The 13th of Adar, erev Purim, marks the 20th yahrzeit of our dear Rabbi Dr. Ephraim R. Wolf, Rav Ephraim Reuven ben Nachum Chaim, zt’l. The Modern Orthodox community in Great Neck was shaped by him.

When Rabbi Wolf became the spiritual leader of the Great Neck Synagogue in 1956, the strong denominations on the peninsula were Reform and Conservative. At the time, Orthodoxy was perceived to be outmoded and declining, out of touch with modern society.

“Through his force of personality, Rabbi Wolf was able to give a legitimacy to Orthodoxy that Great Neck might otherwise not have had,” according to Rabbi Dale Polakoff, who in 1988 succeeded Rabbi Wolf as rabbi of the Great Neck Synagogue.

Rabbi Wolf was devoted with all his heart and soul to our Holy Land. Everyone from Great Neck who traveled to Israel became a shaliach mitzvah, whether they were asked by Rabbi Wolf to deliver tennis balls for underprivileged kids to play with, or letters for posting (with the stamps affixed already), or to take much-needed dental supplies. Rabbi Wolf always referred to his congregants as “You beautiful people,” and he meant it with all his heart.

The Great Neck community grew rapidly. Rabbi Wolf, with the capable assistance of his wife, Rebbetzin Elaine Wolf, established the North Shore Hebrew Academy and a mikveh (which, in order to gain village approval, was initially referred to as a wading pool) and worked countless hours gaining approval for the Great Neck eiruv. All of these achievements helped shape Great Neck into the bastion of Orthodoxy that it is today, eventually serving as home to the Young Israel of Great Neck as well as to many Sephardic congregations, including Israeli, Persian, and Iraqi synagogues.

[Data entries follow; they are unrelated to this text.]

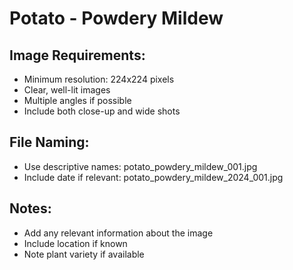 # Potato - Powdery Mildew

## Image Requirements:
- Minimum resolution: 224x224 pixels
- Clear, well-lit images
- Multiple angles if possible
- Include both close-up and wide shots

## File Naming:
- Use descriptive names: potato_powdery_mildew_001.jpg
- Include date if relevant: potato_powdery_mildew_2024_001.jpg

## Notes:
- Add any relevant information about the image
- Include location if known
- Note plant variety if available
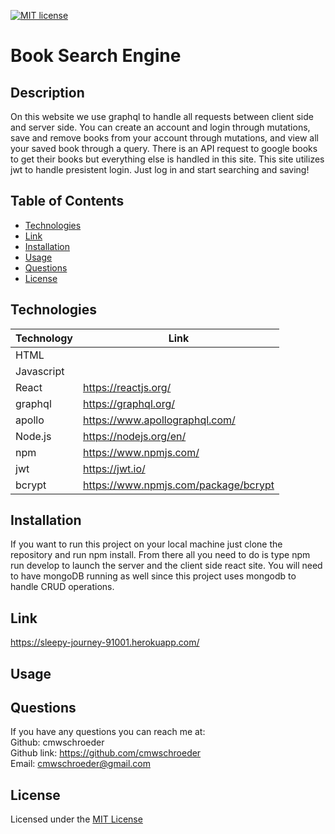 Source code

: [![MIT license](https://img.shields.io/badge/License-MIT-blue.svg)](./LICENSE)
# Book Search Engine

## Description

On this website we use graphql to handle all requests between client side and server side. You can create an account and login through mutations, save and remove books from your account through mutations, and view all your saved book through a query. There is an API request to google books to get their books but everything else is handled in this site. This site utilizes jwt to handle presistent login. Just log in and start searching and saving!

## Table of Contents

* [Technologies](#technologies)
* [Link](#link)
* [Installation](#installation)
* [Usage](#usage)
* [Questions](#questions)
* [License](#license)

## Technologies

| Technology | Link |
| -------- | ------|
| HTML |   |
| Javascript |    |
| React | https://reactjs.org/ |
| graphql | https://graphql.org/ |
| apollo | https://www.apollographql.com/ |
| Node.js | https://nodejs.org/en/ |
| npm | https://www.npmjs.com/ |
| jwt | https://jwt.io/ |
| bcrypt | https://www.npmjs.com/package/bcrypt |

## Installation

If you want to run this project on your local machine just clone the repository and run npm install. From there all you need to do is type npm run develop to launch the server and the client side react site. You will need to have mongoDB running as well since this project uses mongodb to handle CRUD operations.  

## Link

https://sleepy-journey-91001.herokuapp.com/

## Usage

## Questions
If you have any questions you can reach me at:  
Github: cmwschroeder  
Github link: https://github.com/cmwschroeder  
Email: cmwschroeder@gmail.com

## License

Licensed under the [MIT License](LICENSE) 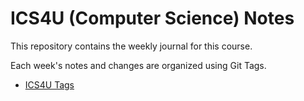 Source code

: # ICS4U (Computer Science) Notes
This repository contains the weekly journal for this course.

Each week's notes and changes are organized using Git Tags. 
* [ICS4U Tags](https://github.com/UserC2/ICS4U/tags) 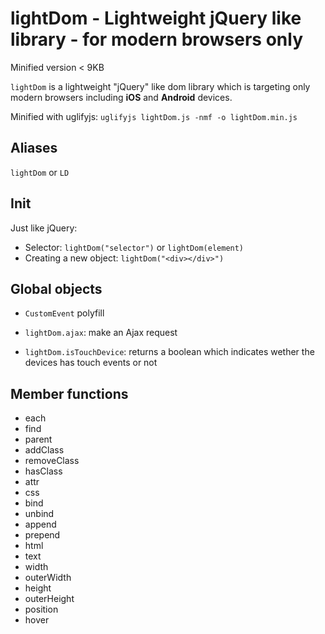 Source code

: lightDom - Lightweight jQuery like library - for modern browsers only
====

Minified version < 9KB

`lightDom` is a lightweight "jQuery" like dom library which is targeting only modern browsers including __iOS__  and __Android__ devices.

Minified with uglifyjs: `uglifyjs lightDom.js -nmf -o lightDom.min.js`

## Aliases

`lightDom` or `LD`

## Init

Just like jQuery:
 * Selector: `lightDom("selector")` or `lightDom(element)`
 * Creating a new object: `lightDom("<div></div>")`

## Global objects

* `CustomEvent` polyfill

* `lightDom.ajax`: make an Ajax request
* `lightDom.isTouchDevice`: returns a boolean which indicates wether the devices has touch events or not

## Member functions

* each
* find
* parent
* addClass
* removeClass
* hasClass
* attr
* css
* bind
* unbind
* append
* prepend
* html
* text
* width
* outerWidth
* height
* outerHeight
* position
* hover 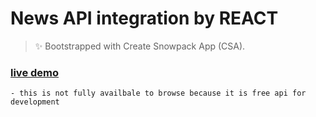 # News API integration by REACT

> ✨ Bootstrapped with Create Snowpack App (CSA).

### [live demo](https://newsapi69.netlify.app)
    - this is not fully availbale to browse because it is free api for development
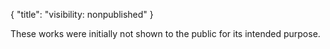 {
	"title": "visibility: nonpublished"
}

These works were initially not shown to the public for its intended purpose.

In the early days, Rabbi Wolf drove the bus to make sure students got to school. On snowy days, he shoveled snow off sidewalks, recalled Sharon Goldwyn, a congregant and a student at the North Shore Hebrew Academy in its early days, whose parents were among the founders of both the school and the synagogue. When snow got in her boots, Rabbi Wolf went back to her home to make sure that she had dry socks and shoes. She couldn’t learn Torah if her feet were wet and cold, Rabbi Wolf told her!

When my wife Drora and I and our family moved to Great Neck in 1993, Rabbi Wolf already had assumed the position of rabbi emeritus of GNS. I observed that both Rabbi and Rebbetzin Wolf would modestly try not to intervene in the daily goings-on of the synagogue, so as not to give the appearance of “still running the shul.” But one thing that Rabbi Wolf couldn’t resist was trying to make newcomers or strangers to the synagogue feel welcome.

On many occasions, Rabbi Wolf would say to me, “Paul, you’re a friendly guy. Why don’t you go over and say ‘Shalom Aleichem’ to that gentleman over there and make him feel at home!” To this day, when somebody comes to the shul whom I do not recognize, I try to follow Rabbi Wolf’s sage advice, which invariably gives me the impetus to go over and welcome him. This is just one striking example that exhibited Rabbi Wolf’s sensitivity and caring for others.

I used to greet Rabbi Wolf every Shabbos with a jocular “Thanks for coming, Rabbi — I know it’s your day off!” This always made him chuckle. But in all seriousness, my dear rabbi, thanks for coming!

May Rabbi Wolf’s neshamah have an aliyah and may his memory — along with that of his wife, Rebbetzin Elaine Wolf, a”h — be a blessing for us all, his children Shimon and Hennie of Kew Gardens, and Dr. Dahvid and Leah Wolf of Meitar, Israel, and his many grandchildren and great-grandchildren, ken yirbu.